→ **Your goal**
A single number is the answer: the count of lines in the records that hold the word "Szemer".

Start of Data extracts

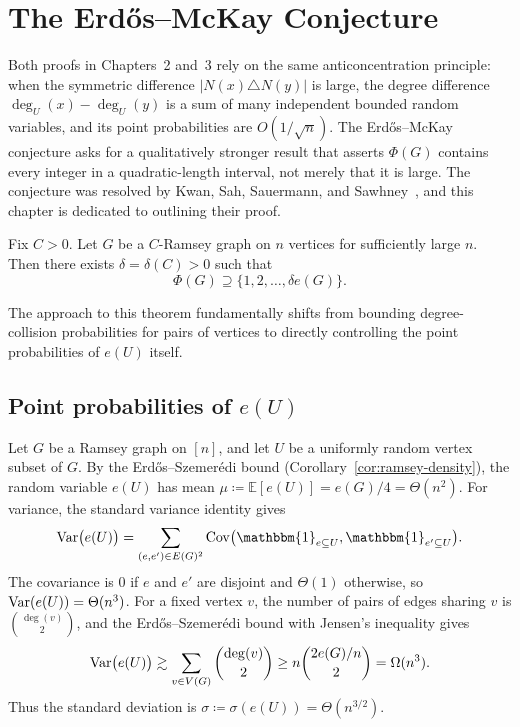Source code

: \section{The Erd\H{o}s--McKay Conjecture}
\label{sec:ch4}

Both proofs in Chapters~2 and~3 rely on the same anticoncentration principle: when the symmetric difference $|N(x) \triangle N(y)|$ is large, the degree difference $\deg_U(x) - \deg_U(y)$ is a sum of many independent bounded random variables, and its point probabilities are $O(1/\sqrt{n})$. The Erd\H{o}s--McKay conjecture asks for a qualitatively stronger result that asserts $\Phi(G)$ contains every integer in a quadratic-length interval, not merely that it is large. The conjecture was resolved by Kwan, Sah, Sauermann, and Sawhney~\cite{Kwan_2023}, and this chapter is dedicated to outlining their proof. 
\begin{theorem}
  \label{thm:em}
  Fix $C > 0$. Let $G$ be a $C$-Ramsey graph on $n$ vertices for sufficiently large $n$. Then there exists $\delta = \delta(C) > 0$ such that
  \[
    \Phi(G) \supseteq \bigl\{1, 2, \ldots, \delta e(G)\bigr\}.
  \]
\end{theorem}

The approach to this theorem fundamentally shifts from bounding degree-collision probabilities for pairs of vertices to directly controlling the point probabilities of $e(U)$ itself.

\subsection{Point probabilities of $e(U)$}

Let $G$ be a Ramsey graph on $[n]$, and let $U$ be a uniformly random vertex subset of $G$. By the Erd\H{o}s--Szemer\'{e}di bound (Corollary~\ref{cor:ramsey-density}), the random variable $e(U)$ has mean $\mu \coloneqq \mathbb{E}[e(U)] = e(G)/4 = \Theta(n^2)$. For variance, the standard variance identity gives
\[
  \Var\bigl(e(U)\bigr) = \sum_{(e, e') \in E(G)^2} \Cov\bigl(\mathbbm{1}_{e \subseteq U}, \mathbbm{1}_{e' \subseteq U}\bigr).
\]
The covariance is $0$ if $e$ and $e'$ are disjoint and $\Theta(1)$ otherwise, so $\Var(e(U)) = \Theta(n^3)$. For a fixed vertex $v$, the number of pairs of edges sharing $v$ is $\binom{\deg(v)}{2}$, and the Erd\H{o}s--Szemer\'{e}di bound with Jensen's inequality gives
\[
  \Var\bigl(e(U)\bigr) \gtrsim \sum_{v \in V(G)} \binom{\deg(v)}{2} \geq n\binom{2e(G)/n}{2} = \Omega(n^3).
\]
Thus the standard deviation is $\sigma \coloneqq \sigma(e(U)) = \Theta(n^{3/2})$.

End of Data extracts

→ **Result of the task**
2